The Simons Foundation is pleased to announce the establishment of the Simons Collaboration on Global Categorical Symmetries, directed by Constantin Teleman of the University of California, Berkeley. This collaboration brings together a group of physicists and mathematicians, working across disciplinary boundaries, to unlock the power of symmetry in its broadest, most general form.
Symmetry is a powerful tool for organizing physical phenomena and anchors our understanding of the laws of nature. The notion of symmetry, however, has evolved dramatically since the emergence of groups and representations as the language for describing symmetries in geometry and mechanics. Galvanized most recently by advances in mathematics and physics, much of this evolution has been driven by the quest to achieve a deeper understanding of quantum field theory—the universal language of modern theoretical physics.
From a modern point of view, quantum field theory associates to every symmetry a topological defect, which acts on local and extended observables. This connection to topology has recently led to the discovery of new higher notions of symmetry, which in turn has shed new light on some of the most mysterious and profound phenomena described by quantum field theory, including color confinement in non-abelian gauge theories, duality and other phenomena.

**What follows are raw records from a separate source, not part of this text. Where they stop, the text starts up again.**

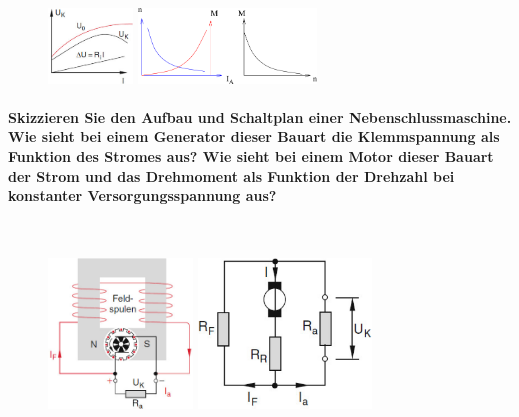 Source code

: \documentclass[a4paper, 11pt, parskip=half]{scrartcl}
\begin{document}
\begin{figure}[H]
    \centering
    \begin{minipage}[b]{0.3\textwidth}
        \centering
        \includegraphics[height=2cm]{image/8/3.3}
    \end{minipage}
    \hspace{2cm}
    \begin{minipage}[b]{0.3\textwidth}
        \centering
        \includegraphics[height=2cm]{image/8/3.4}
    \end{minipage}
\end{figure}

\paragraph{Skizzieren Sie den Aufbau und Schaltplan einer Nebenschlussmaschine. Wie sieht bei einem
Generator dieser Bauart die Klemmspannung als Funktion des Stromes aus? Wie sieht bei einem Motor
dieser Bauart der Strom und das Drehmoment als Funktion der Drehzahl bei konstanter
Versorgungsspannung aus?} ~

\begin{figure}[H]
    \centering
    \begin{minipage}[b]{0.3\textwidth}
        \centering
        \includegraphics[height=4cm]{image/8/4.1}
    \end{minipage}
    \hspace{2cm}
    \begin{minipage}[b]{0.3\textwidth}
        \centering
        \includegraphics[height=4cm]{image/8/4.2}
    \end{minipage}
\end{figure}
\end{document}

The deep link between symmetry and topology finds its natural expression in the mathematics of topological quantum field theory, such as the modular tensor categories that describe invariants of knots and the long-distance physics of anyons. Recent advances have centered on the rich categorical structure of various defects and how it encodes the fundamental idea of locality, as expressed by the cobordism hypothesis. Our collaboration grows out of the synergy between these areas of physics and mathematics, weaving together cutting-edge developments.